Faire séjourner des étrangers, alors qu'ils sont en route en groupe vers un autre endroit, et que tout ce qu'on leur fournit est un espace pour camper, c'est bien, mais faire partie du groupe d'amis et participer à des interactions familiales et occasionnelles est très différent.

La plupart des gens dans cette situation s'assurent que ce n'est qu'une nuit, et si les choses tournent mal, il est facile de trouver des excuses et de se séparer.

Si c'était moi, je suggérerais une occasion sociale, pour voir comment les choses se sont déroulées, où les soucis peuvent être apaisés. Avec une femme en fin de grossesse et éventuellement grognon, etc., le soutien d'un ami peut être plus important ou une situation ennuyeuse que l'on voudrait éviter.

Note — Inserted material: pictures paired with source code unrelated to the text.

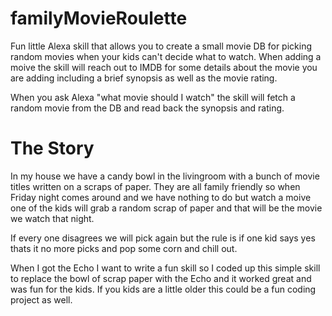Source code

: # familyMovieRoulette
Fun little Alexa skill that allows you to create a small movie DB for picking random movies when your kids can't decide what to watch. 
When adding a moive the skill will reach out to IMDB for some details about the movie you are adding including a brief synopsis as well
as the movie rating. 

When you ask Alexa "what movie should I watch" the skill will fetch a random movie from the DB and read back the synopsis and rating. 

# The Story
In my house we have a candy bowl in the livingroom with a bunch of movie titles written on a scraps of paper. They are all family friendly so when Friday night comes around and we have nothing to do but watch a moive one of the kids will grab a random scrap of paper and that will be the movie we watch that night. 

If every one disagrees we will pick again but the rule is if one kid says yes thats it no more picks and pop some corn and chill out. 

When I got the Echo I want to write a fun skill so I coded up this simple skill to replace the bowl of scrap paper with the Echo and it worked great and was fun for the kids. If you kids are a little older this could be a fun coding project as well. 
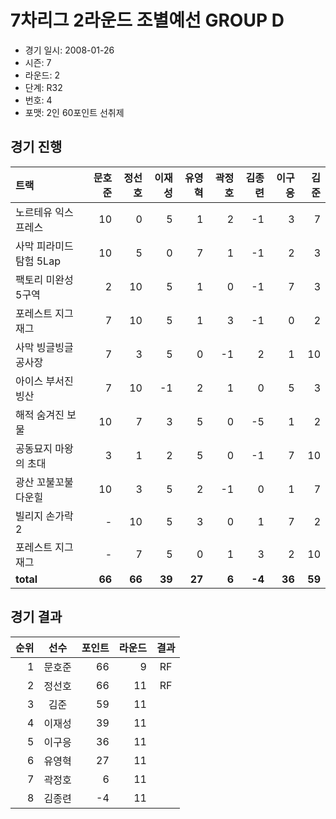 # 7차리그 2라운드 조별예선 GROUP D

- 경기 일시: 2008-01-26
- 시즌: 7
- 라운드: 2
- 단계: R32
- 번호: 4
- 포맷: 2인 60포인트 선취제





## 경기 진행

| 트랙 | 문호준 | 정선호 | 이재성 | 유영혁 | 곽정호 | 김종련 | 이구응 | 김준 |
|:---|---:|---:|---:|---:|---:|---:|---:|---:|
| 노르테유 익스프레스 | 10 | 0 | 5 | 1 | 2 | -1 | 3 | 7 |
| 사막 피라미드 탐험 5Lap | 10 | 5 | 0 | 7 | 1 | -1 | 2 | 3 |
| 팩토리 미완성 5구역 | 2 | 10 | 5 | 1 | 0 | -1 | 7 | 3 |
| 포레스트 지그재그 | 7 | 10 | 5 | 1 | 3 | -1 | 0 | 2 |
| 사막 빙글빙글 공사장 | 7 | 3 | 5 | 0 | -1 | 2 | 1 | 10 |
| 아이스 부서진 빙산 | 7 | 10 | -1 | 2 | 1 | 0 | 5 | 3 |
| 해적 숨겨진 보물 | 10 | 7 | 3 | 5 | 0 | -5 | 1 | 2 |
| 공동묘지 마왕의 초대 | 3 | 1 | 2 | 5 | 0 | -1 | 7 | 10 |
| 광산 꼬불꼬불 다운힐 | 10 | 3 | 5 | 2 | -1 | 0 | 1 | 7 |
| 빌리지 손가락 2 | - | 10 | 5 | 3 | 0 | 1 | 7 | 2 |
| 포레스트 지그재그 | - | 7 | 5 | 0 | 1 | 3 | 2 | 10 |
| __total__ | __66__ | __66__ | __39__ | __27__ | __6__ | __-4__ | __36__ | __59__ |




## 경기 결과

| 순위 | 선수 | 포인트 | 라운드 | 결과 |
|---:|:---:|---:|---:|:---:|
| 1 | 문호준 | 66 | 9 | RF |
| 2 | 정선호 | 66 | 11 | RF |
| 3 | 김준 | 59 | 11 |  |
| 4 | 이재성 | 39 | 11 |  |
| 5 | 이구응 | 36 | 11 |  |
| 6 | 유영혁 | 27 | 11 |  |
| 7 | 곽정호 | 6 | 11 |  |
| 8 | 김종련 | -4 | 11 |  |

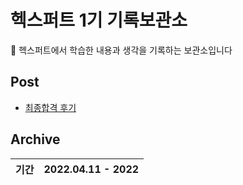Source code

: # 헥스퍼트 1기 기록보관소

🌹 헥스퍼트에서 학습한 내용과 생각을 기록하는 보관소입니다

## Post

- [최종합격 후기](https://github.com/Jinuk93/HecSpurt/blob/master/Archive/docs/Before%20start%2C.md)

## Archive

|기간|2022.04.11 - 2022|
|---|---|
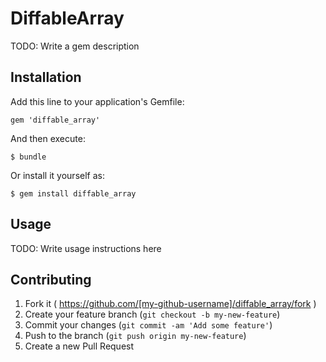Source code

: # DiffableArray

TODO: Write a gem description

## Installation

Add this line to your application's Gemfile:

    gem 'diffable_array'

And then execute:

    $ bundle

Or install it yourself as:

    $ gem install diffable_array

## Usage

TODO: Write usage instructions here

## Contributing

1. Fork it ( https://github.com/[my-github-username]/diffable_array/fork )
2. Create your feature branch (`git checkout -b my-new-feature`)
3. Commit your changes (`git commit -am 'Add some feature'`)
4. Push to the branch (`git push origin my-new-feature`)
5. Create a new Pull Request
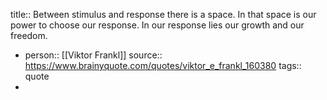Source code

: title:: Between stimulus and response there is a space. In that space is our power to choose our response. In our response lies our growth and our freedom.

- person:: [[Viktor Frankl]] 
  source:: https://www.brainyquote.com/quotes/viktor_e_frankl_160380
  tags:: quote
-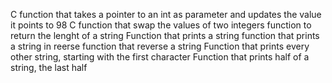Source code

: C function that takes a pointer to an int as parameter and updates the value it points to 98
C function that swap the values of two integers
 function to return the lenght of a string
Function that prints a string
 function that prints a string in reerse
 function that reverse a string
Function that prints every other string, starting with the first character
Function that prints half of a string, the last half
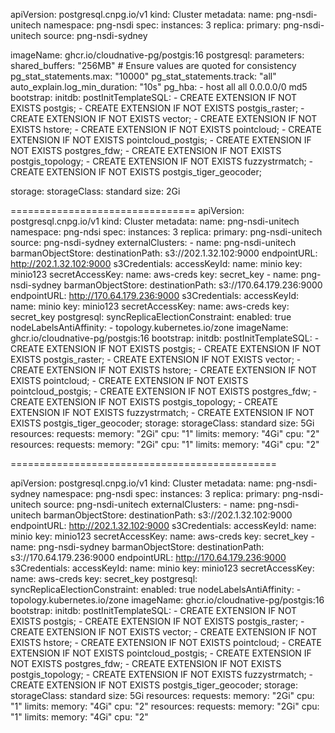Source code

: apiVersion: postgresql.cnpg.io/v1
kind: Cluster
metadata:
  name: png-nsdi-unitech
  namespace: png-nsdi
spec:
  instances: 3
  replica:
    primary: png-nsdi-unitech
    source: png-nsdi-sydney

  imageName: ghcr.io/cloudnative-pg/postgis:16
  postgresql:
    parameters:
      shared_buffers: "256MB"  # Ensure values are quoted for consistency
      pg_stat_statements.max: "10000"
      pg_stat_statements.track: "all"
      auto_explain.log_min_duration: "10s"
    pg_hba:
      - host all all 0.0.0.0/0 md5
  bootstrap:
    initdb:
      postInitTemplateSQL:
          - CREATE EXTENSION IF NOT EXISTS postgis;
          - CREATE EXTENSION IF NOT EXISTS postgis_raster;
          - CREATE EXTENSION IF NOT EXISTS vector;
          - CREATE EXTENSION IF NOT EXISTS hstore;
          - CREATE EXTENSION IF NOT EXISTS pointcloud;
          - CREATE EXTENSION IF NOT EXISTS pointcloud_postgis;
          - CREATE EXTENSION IF NOT EXISTS postgres_fdw;
          - CREATE EXTENSION IF NOT EXISTS postgis_topology;
          - CREATE EXTENSION IF NOT EXISTS fuzzystrmatch;
          - CREATE EXTENSION IF NOT EXISTS postgis_tiger_geocoder;

  storage:
    storageClass: standard
    size: 2Gi

                                                                                 
================================
apiVersion: postgresql.cnpg.io/v1
kind: Cluster
metadata:
  name: png-nsdi-unitech
  namespace: png-ndsi
spec:
  instances: 3
  replica:
    primary: png-nsdi-unitech
    source: png-nsdi-sydney
  externalClusters:
    - name: png-nsdi-unitech
      barmanObjectStore:
        destinationPath: s3://202.1.32.102:9000
        endpointURL: http://202.1.32.102:9000
        s3Credentials:
          accessKeyId:
            name: minio
            key: minio123
          secretAccessKey:
            name: aws-creds
            key: secret_key
    - name: png-nsdi-sydney
      barmanObjectStore:
        destinationPath: s3://170.64.179.236:9000
        endpointURL: http://170.64.179.236:9000
        s3Credentials:
          accessKeyId:
            name: minio
            key: minio123
          secretAccessKey:
            name: aws-creds
            key: secret_key
  postgresql:
    syncReplicaElectionConstraint:
      enabled: true
      nodeLabelsAntiAffinity:
        - topology.kubernetes.io/zone
    imageName: ghcr.io/cloudnative-pg/postgis:16
    bootstrap:
      initdb:
        postInitTemplateSQL:
          - CREATE EXTENSION IF NOT EXISTS postgis;
          - CREATE EXTENSION IF NOT EXISTS postgis_raster;
          - CREATE EXTENSION IF NOT EXISTS vector;
          - CREATE EXTENSION IF NOT EXISTS hstore;
          - CREATE EXTENSION IF NOT EXISTS pointcloud;
          - CREATE EXTENSION IF NOT EXISTS pointcloud_postgis;
          - CREATE EXTENSION IF NOT EXISTS postgres_fdw;
          - CREATE EXTENSION IF NOT EXISTS postgis_topology;
          - CREATE EXTENSION IF NOT EXISTS fuzzystrmatch;
          - CREATE EXTENSION IF NOT EXISTS postgis_tiger_geocoder;
    storage:
      storageClass: standard
      size: 5Gi
      resources:
        requests:
          memory: "2Gi"
          cpu: "1"
        limits:
          memory: "4Gi"
          cpu: "2"
    resources:
      requests:
        memory: "2Gi"
        cpu: "1"
      limits:
        memory: "4Gi"
        cpu: "2"

==============================================

apiVersion: postgresql.cnpg.io/v1
kind: Cluster
metadata:
  name: png-nsdi-sydney
  namespace: png-nsdi
spec:
  instances: 3
  replica:
    primary: png-nsdi-unitech
    source: png-nsdi-unitech
  externalClusters:
    - name: png-nsdi-unitech
      barmanObjectStore:
        destinationPath: s3://202.1.32.102:9000
        endpointURL: http://202.1.32.102:9000
        s3Credentials:
          accessKeyId:
            name: minio
            key: minio123
          secretAccessKey:
            name: aws-creds
            key: secret_key
    - name: png-nsdi-sydney
      barmanObjectStore:
        destinationPath: s3://170.64.179.236:9000
        endpointURL: http://170.64.179.236:9000
        s3Credentials:
          accessKeyId:
            name: minio
            key: minio123
          secretAccessKey:
            name: aws-creds
            key: secret_key
  postgresql:
    syncReplicaElectionConstraint:
      enabled: true
      nodeLabelsAntiAffinity:
        - topology.kubernetes.io/zone
    imageName: ghcr.io/cloudnative-pg/postgis:16
    bootstrap:
      initdb:
        postInitTemplateSQL:
          - CREATE EXTENSION IF NOT EXISTS postgis;
          - CREATE EXTENSION IF NOT EXISTS postgis_raster;
          - CREATE EXTENSION IF NOT EXISTS vector;
          - CREATE EXTENSION IF NOT EXISTS hstore;
          - CREATE EXTENSION IF NOT EXISTS pointcloud;
          - CREATE EXTENSION IF NOT EXISTS pointcloud_postgis;
          - CREATE EXTENSION IF NOT EXISTS postgres_fdw;
          - CREATE EXTENSION IF NOT EXISTS postgis_topology;
          - CREATE EXTENSION IF NOT EXISTS fuzzystrmatch;
          - CREATE EXTENSION IF NOT EXISTS postgis_tiger_geocoder;
    storage:
      storageClass: standard
      size: 5Gi
      resources:
        requests:
          memory: "2Gi"
          cpu: "1"
        limits:
          memory: "4Gi"
          cpu: "2"
    resources:
      requests:
        memory: "2Gi"
        cpu: "1"
      limits:
        memory: "4Gi"
        cpu: "2"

Voilà donc quelques éléments à prendre en compte. Un procès de compromis serait la voie que je choisirais, afin que tout le monde puisse faire marche arrière poliment si nécessaire. Cela permettrait de montrer ses inquiétudes à son ami et de se faire une idée de la façon dont les choses peuvent progresser sans être impoli et sans porter de jugement.